Underperforming vs. Over-Forecasting: A Case Study
A good place to start exploring this issue is with a recent case involving an information security software company. When the company’s CEO announced the coming year’s forecast in Q4, the Revenue Operations teams took it at face value. The CRO mapped out a plan, and everyone was off to the races.
The Sales and Marketing teams were able to deliver expected growth numbers quarter after quarter – but they were one quarter delayed compared to the CEOs original Q4 forecast – and by the end of the year, they had fallen short of the CEO’s projection. Instead of rewarding the best quarter-to-quarter revenue growth the company had experienced in its history, despite the one quarter delay, finger-pointing ensued as the board looked for someone upon whom to hang the failure. In this case, that person ended up not the CEO but the Head of Sales. That VP lost their job – only to be replaced by someone far less competent, who led the team head-first into a series of losing years before being let go later, as well. When all was said and done, the company had gone through multiple executives, experienced turnover in the sales and marketing ranks due to a culture that had become unpleasantly political and failed to create any real value for the investors: Seven years later they were sold at a lower valuation than at the time when the CEO had made that original, fateful forecast.
As for the original VP of Sales and other key members of the Sales and Marketing team? They went on to have stellar careers, successfully scaling multiple startups. This suggests quite clearly that the problem isn’t always poor leadership or performance in the Sales and Marketing teams – more often than one might think, it can also be a case of unrealistic forecasting.
Why Forecasts and Actuals Get Disconnected
The case study above begs the question: What if the CEO had been able to see from the outset, using scientific and data-driven insights, that the projection was unrealistic – and understand the changes necessary to make it feasible?

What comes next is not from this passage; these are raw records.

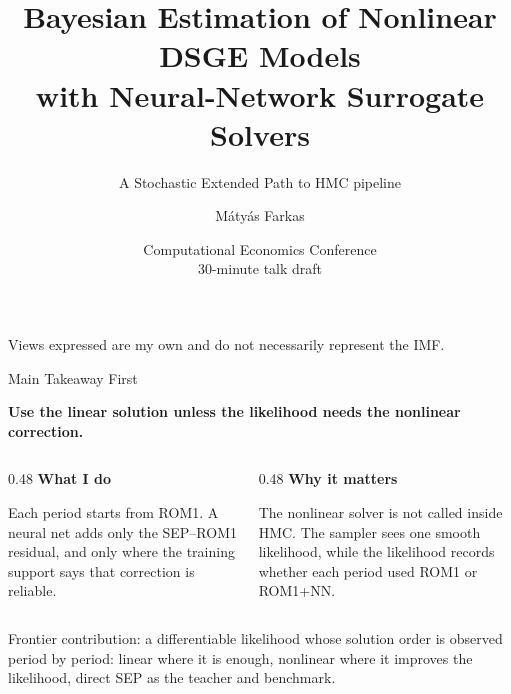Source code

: \documentclass[aspectratio=169,10pt]{beamer}
\title[SEP--NN DSGE Estimation]{Bayesian Estimation of Nonlinear DSGE Models\\with Neural-Network Surrogate Solvers}
\subtitle{A Stochastic Extended Path to HMC pipeline}
\author[M. Farkas]{M\'aty\'as Farkas}
\institute[IMF]{International Monetary Fund}
\date{Computational Economics Conference \\ 30-minute talk draft}
\newcommand{\smallnote}[1]{%
  \vspace{0.25em}
  \begin{center}
  \parbox{0.92\linewidth}{\centering\footnotesize #1}
  \end{center}
}
\newcommand{\claim}[1]{%
  \begin{center}
  \parbox{0.94\linewidth}{\centering\large\bfseries #1}
  \end{center}
}
\newcommand{\softline}{\par\vspace{0.12em}\noindent{\color{DeepBlue!45}\rule{0.88\linewidth}{0.45pt}}\par\vspace{0.25em}}
\begin{document}
\begin{frame}
  \titlepage
  \vspace{-0.5em}
  \begin{center}
  \footnotesize Views expressed are my own and do not necessarily represent the IMF.
  \end{center}
\end{frame}

\begin{frame}{Main Takeaway First}
\claim{Use the linear solution unless the likelihood needs the nonlinear correction.}

\vspace{1.1em}
\begin{columns}[T,onlytextwidth]
\begin{column}{0.48\textwidth}
\textbf{What I do}

\softline
Each period starts from ROM1. A neural net adds only the SEP--ROM1 residual,
and only where the training support says that correction is reliable.
\end{column}
\begin{column}{0.48\textwidth}
\textbf{Why it matters}

\softline
The nonlinear solver is not called inside HMC. The sampler sees one smooth
likelihood, while the likelihood records whether each period used ROM1 or ROM1+NN.
\end{column}
\end{columns}

\smallnote{Frontier contribution: a differentiable likelihood whose solution order is observed period by period: linear where it is enough, nonlinear where it improves the likelihood, direct SEP as the teacher and benchmark.}
\end{frame}
\end{document}
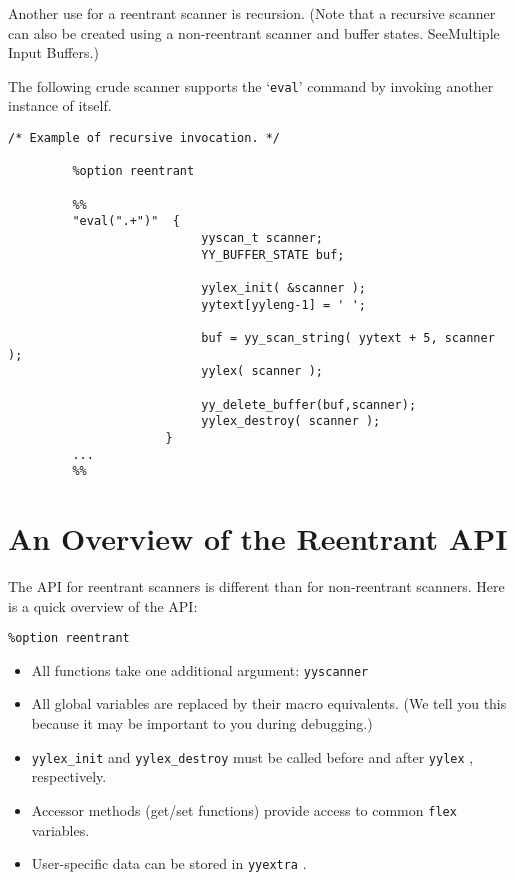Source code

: \documentclass[openany,oneside]{book}
\begin{document}
Another use for a reentrant scanner is recursion. 
(Note that a recursive scanner can also be created using a non-reentrant scanner and
buffer states. SeeMultiple Input Buffers.)

The following crude scanner supports the ‘\verb`eval`’ command by invoking
another instance of itself.


\begin{verbatim}
/* Example of recursive invocation. */
     
         %option reentrant
     
         %%
         "eval(".+")"  {
                           yyscan_t scanner;
                           YY_BUFFER_STATE buf;
     
                           yylex_init( &scanner );
                           yytext[yyleng-1] = ' ';
     
                           buf = yy_scan_string( yytext + 5, scanner );
                           yylex( scanner );
     
                           yy_delete_buffer(buf,scanner);
                           yylex_destroy( scanner );
                      }
         ...
         %%
\end{verbatim}

\section{An Overview of the Reentrant API}


The API for reentrant scanners is different than for non-reentrant
scanners. Here is a quick overview of the API:

\verb`%option reentrant` 

\begin{itemize} 
\item All functions take one additional argument: \verb`yyscanner`
\item All global variables are replaced by their macro equivalents. 
(We tell you this because it may be important to you during debugging.)
\item  \verb`yylex_init` and \verb`yylex_destroy` must be called before and
after \verb`yylex` , respectively.
\item Accessor methods (get/set functions) provide access to common \verb`flex` variables.
\item User-specific data can be stored in \verb`yyextra` .
\end{itemize}
\end{document}
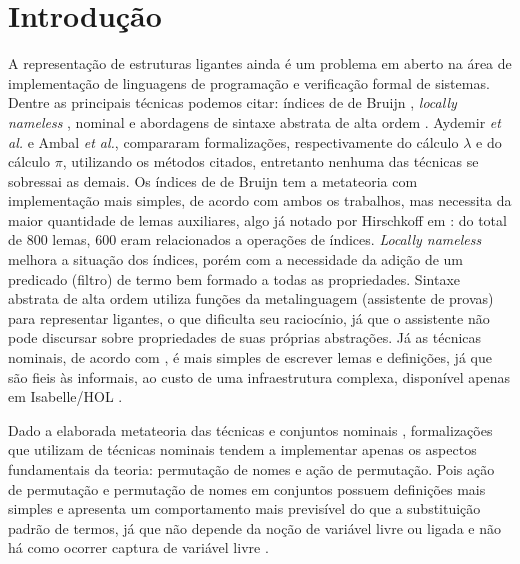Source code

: \chapter{Introdução}\label{chp:intro}

A representação de estruturas ligantes ainda é um problema em aberto na área de implementação de linguagens de programação e verificação formal de sistemas. Dentre as principais técnicas podemos citar: índices de de Bruijn \cite{Bruijn1972}, \textit{locally nameless} \cite{Chargueraud2011}, nominal \cite{Gabbay2002} e abordagens de sintaxe abstrata de alta ordem \cite{Pfenning1988,Harper1993}. Aydemir \textit{et al.} \cite{Aydemir2008} e Ambal \cite{Ambal2020} \textit{et al.}, compararam formalizações, respectivamente do cálculo $\lambda$ e do cálculo $\pi$, utilizando os métodos citados, entretanto nenhuma das técnicas se sobressai as demais. Os índices de de Bruijn tem a metateoria com implementação mais simples, de acordo com ambos os trabalhos, mas necessita da maior quantidade de lemas auxiliares, algo já notado por Hirschkoff em \cite{Hirschkoff1997}: do total de 800 lemas, 600 eram relacionados a operações de índices. \textit{Locally nameless} melhora a situação dos índices, porém com a necessidade da adição de um predicado (filtro) de termo bem formado a todas as propriedades. Sintaxe abstrata de alta ordem utiliza funções da metalinguagem (assistente de provas) para representar ligantes, o que dificulta seu raciocínio, já que o assistente não pode discursar sobre propriedades de suas próprias abstrações. Já as técnicas nominais, de acordo com \cite{Ambal2020}, é mais simples de escrever lemas e definições, já que são fieis às informais, ao custo de uma infraestrutura complexa, disponível apenas em Isabelle/HOL \cite{Aydemir2008}.


Dado a elaborada metateoria das técnicas e conjuntos nominais \cite{Pitts2006,Pitts2013}, formalizações que utilizam de técnicas nominais \cite{Aydemir2007, Urban2008, Copello2016, Copello2018, Ambal2020} tendem a implementar apenas os aspectos fundamentais da teoria: permutação de nomes e ação de permutação. Pois ação de permutação e permutação de nomes em conjuntos possuem definições mais simples e apresenta um comportamento mais previsível do que a substituição padrão de termos, já que não depende da noção de variável livre ou ligada e não há como ocorrer captura de variável livre \cite{Choudhury2015}.


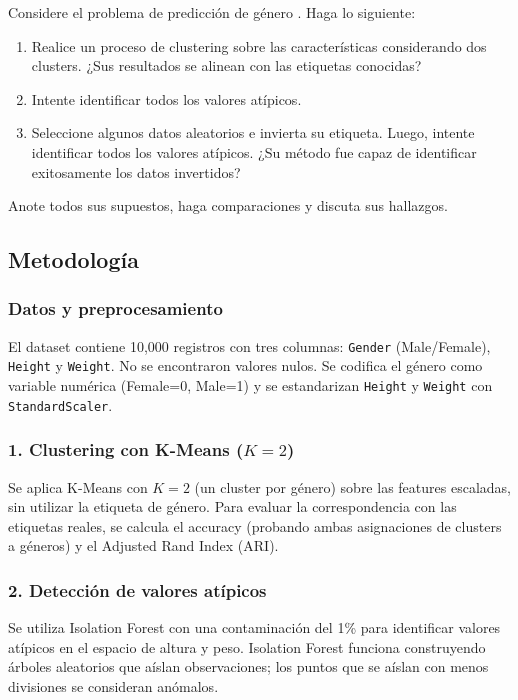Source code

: \documentclass{article}
\begin{document}
Considere el problema de predicción de género \cite{kaggleWeightHeightOutlier}. Haga lo siguiente:
\begin{enumerate}
    \item Realice un proceso de clustering sobre las características considerando dos clusters. ¿Sus resultados se alinean con las etiquetas conocidas?
    \item Intente identificar todos los valores atípicos.
    \item Seleccione algunos datos aleatorios e invierta su etiqueta. Luego, intente identificar todos los valores atípicos. ¿Su método fue capaz de identificar exitosamente los datos invertidos?
\end{enumerate}
Anote todos sus supuestos, haga comparaciones y discuta sus hallazgos.

\subsection{Metodología}

\subsubsection{Datos y preprocesamiento}

El dataset contiene 10,000 registros con tres columnas: \texttt{Gender} (Male/Female), \texttt{Height} y \texttt{Weight}. No se encontraron valores nulos. Se codifica el género como variable numérica (Female=0, Male=1) y se estandarizan \texttt{Height} y \texttt{Weight} con \texttt{StandardScaler}.

\subsubsection{1. Clustering con K-Means ($K=2$)}

Se aplica K-Means con $K=2$ (un cluster por género) sobre las features escaladas, sin utilizar la etiqueta de género. Para evaluar la correspondencia con las etiquetas reales, se calcula el accuracy (probando ambas asignaciones de clusters a géneros) y el Adjusted Rand Index (ARI).

\subsubsection{2. Detección de valores atípicos}

Se utiliza Isolation Forest con una contaminación del 1\% para identificar valores atípicos en el espacio de altura y peso. Isolation Forest funciona construyendo árboles aleatorios que aíslan observaciones; los puntos que se aíslan con menos divisiones se consideran anómalos.
\end{document}
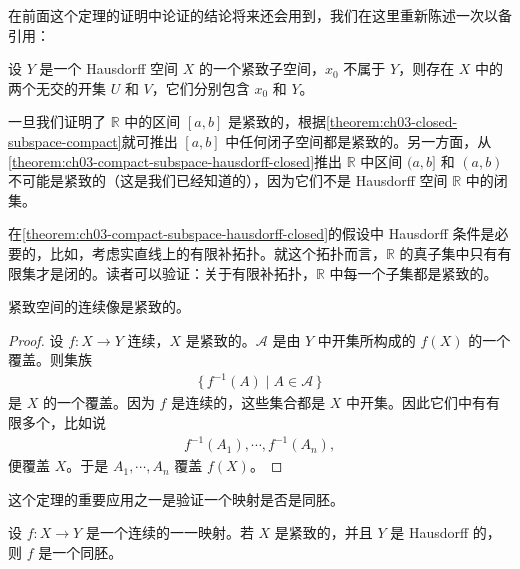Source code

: 在前面这个定理的证明中论证的结论将来还会用到，我们在这里重新陈述一次以备引用：

\begin{lemma}\label{lemma:ch03-separate-point-and-compact}
设 $Y$ 是一个 Hausdorff 空间 $X$ 的一个紧致子空间，$x_{0}$ 不属于 $Y$，则存在 $X$ 中的两个无交的开集 $U$ 和 $V$，它们分别包含 $x_{0}$ 和 $Y$。
\end{lemma}

\begin{example}\label{example:ch03-intervals-compact}
一旦我们证明了 $\mathbb{R}$ 中的区间 $[a,b]$ 是紧致的，根据\cref{theorem:ch03-closed-subspace-compact}就可推出 $[a,b]$ 中任何闭子空间都是紧致的。另一方面，从\cref{theorem:ch03-compact-subspace-hausdorff-closed}推出 $\mathbb{R}$ 中区间 $(a,b]$ 和 $(a,b)$ 不可能是紧致的（这是我们已经知道的），因为它们不是 Hausdorff 空间 $\mathbb{R}$ 中的闭集。
\end{example}

\begin{example}\label{example:ch03-finite-complement-compact}
在\cref{theorem:ch03-compact-subspace-hausdorff-closed}的假设中 Hausdorff 条件是必要的，比如，考虑实直线上的有限补拓扑。就这个拓扑而言，$\mathbb{R}$ 的真子集中只有有限集才是闭的。读者可以验证：关于有限补拓扑，$\mathbb{R}$ 中每一个子集都是紧致的。
\end{example}

\begin{theorem}\label{theorem:ch03-continuous-image-compact}
紧致空间的连续像是紧致的。
\end{theorem}

\begin{proof}
设 $f\colon X\to Y$ 连续，$X$ 是紧致的。$\mathcal{A}$ 是由 $Y$ 中开集所构成的 $f(X)$ 的一个覆盖。则集族
\begin{align*}
\{\,f^{-1}(A)\mid A\in\mathcal{A}\,\}
\end{align*}
是 $X$ 的一个覆盖。因为 $f$ 是连续的，这些集合都是 $X$ 中开集。因此它们中有有限多个，比如说
\begin{align*}
f^{-1}(A_{1}),\cdots,f^{-1}(A_{n}),
\end{align*}
便覆盖 $X$。于是 $A_{1},\cdots,A_{n}$ 覆盖 $f(X)$。
\end{proof}

这个定理的重要应用之一是验证一个映射是否是同胚。

\begin{theorem}\label{theorem:ch03-compact-hausdorff-homeo}
设 $f\colon X\to Y$ 是一个连续的一一映射。若 $X$ 是紧致的，并且 $Y$ 是 Hausdorff 的，则 $f$ 是一个同胚。
\end{theorem}

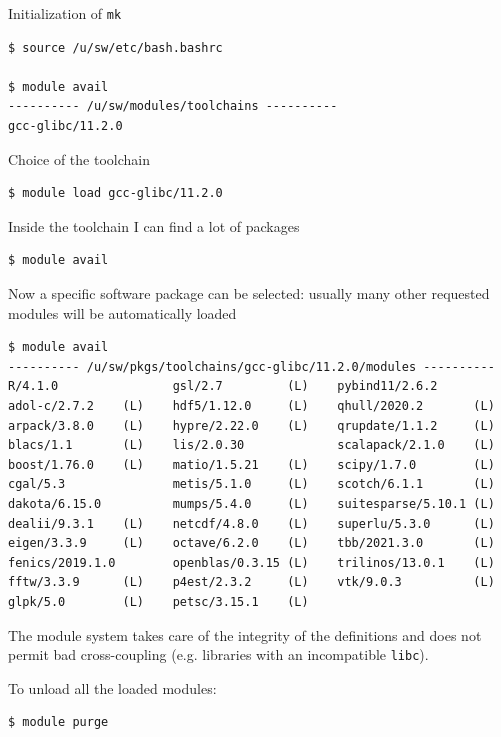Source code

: \documentclass[10pt,aspectratio=169]{beamer}
\begin{document}
\begin{frame}[fragile]

  Initialization of \texttt{mk}

\begin{verbatim}
$ source /u/sw/etc/bash.bashrc

$ module avail
---------- /u/sw/modules/toolchains ----------
gcc-glibc/11.2.0
\end{verbatim}

Choice of the toolchain
\begin{verbatim}
$ module load gcc-glibc/11.2.0
\end{verbatim}

Inside the toolchain I can find a lot of packages
\begin{verbatim}
$ module avail
\end{verbatim}
\end{frame}


\begin{frame}[fragile]
  \small
  Now a specific software package can be selected: usually many other requested modules will be automatically loaded
\begin{verbatim}
$ module avail
---------- /u/sw/pkgs/toolchains/gcc-glibc/11.2.0/modules ----------
R/4.1.0                gsl/2.7         (L)    pybind11/2.6.2
adol-c/2.7.2    (L)    hdf5/1.12.0     (L)    qhull/2020.2       (L)
arpack/3.8.0    (L)    hypre/2.22.0    (L)    qrupdate/1.1.2     (L)
blacs/1.1       (L)    lis/2.0.30             scalapack/2.1.0    (L)
boost/1.76.0    (L)    matio/1.5.21    (L)    scipy/1.7.0        (L)
cgal/5.3               metis/5.1.0     (L)    scotch/6.1.1       (L)
dakota/6.15.0          mumps/5.4.0     (L)    suitesparse/5.10.1 (L)
dealii/9.3.1    (L)    netcdf/4.8.0    (L)    superlu/5.3.0      (L)
eigen/3.3.9     (L)    octave/6.2.0    (L)    tbb/2021.3.0       (L)
fenics/2019.1.0        openblas/0.3.15 (L)    trilinos/13.0.1    (L)
fftw/3.3.9      (L)    p4est/2.3.2     (L)    vtk/9.0.3          (L)
glpk/5.0        (L)    petsc/3.15.1    (L)
\end{verbatim}

The module system takes care of the integrity of the definitions and does not permit bad cross-coupling (e.g. libraries with an incompatible \texttt{libc}).\smallskip

To unload all the loaded modules:
\begin{verbatim}
$ module purge
\end{verbatim}
\end{frame}
\end{document}
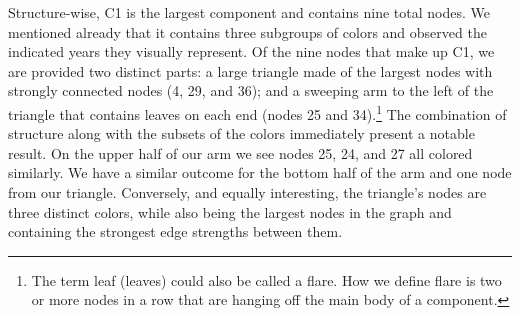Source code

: \documentclass[
  10pt,
  letterpaper,
  DIV=11,
  numbers=noendperiod]{scrartcl}
\begin{document}
Structure-wise, C1 is the largest component and contains nine total
nodes. We mentioned already that it contains three subgroups of colors
and observed the indicated years they visually represent. Of the nine
nodes that make up C1, we are provided two distinct parts: a large
triangle made of the largest nodes with strongly connected nodes (4, 29,
and 36); and a sweeping arm to the left of the triangle that contains
leaves on each end (nodes 25 and
34).\footnote{The term leaf (leaves) could also be called a flare. How we define flare is two or more nodes in a row that are hanging off the main body of a component.}
The combination of structure along with the subsets of the colors
immediately present a notable result. On the upper half of our arm we
see nodes 25, 24, and 27 all colored similarly. We have a similar
outcome for the bottom half of the arm and one node from our triangle.
Conversely, and equally interesting, the triangle's nodes are three
distinct colors, while also being the largest nodes in the graph and
containing the strongest edge strengths between them.
\end{document}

Growth forecasting makes this possible – and it starts with understanding why over-forecasting occurs in the first place. As we survey common practices today, certain aging norms emerge as primary drivers of the problem:
1) Disconnect between decision makers and executors
The revenue figure that the CEO demands typically comes from a board of investors with one goal in mind: to achieve a corporate valuation that will yield large payouts. The growth pattern seen as the best way to achieve this goal might look something like this:
- Year 1: 3X revenue growth
- Year 2: 3X revenue growth
- Year 3: 2X revenue growth
- Year 4: 2X revenue growth
By Year 5, the common idea is to have created enough value to get acquired or go public.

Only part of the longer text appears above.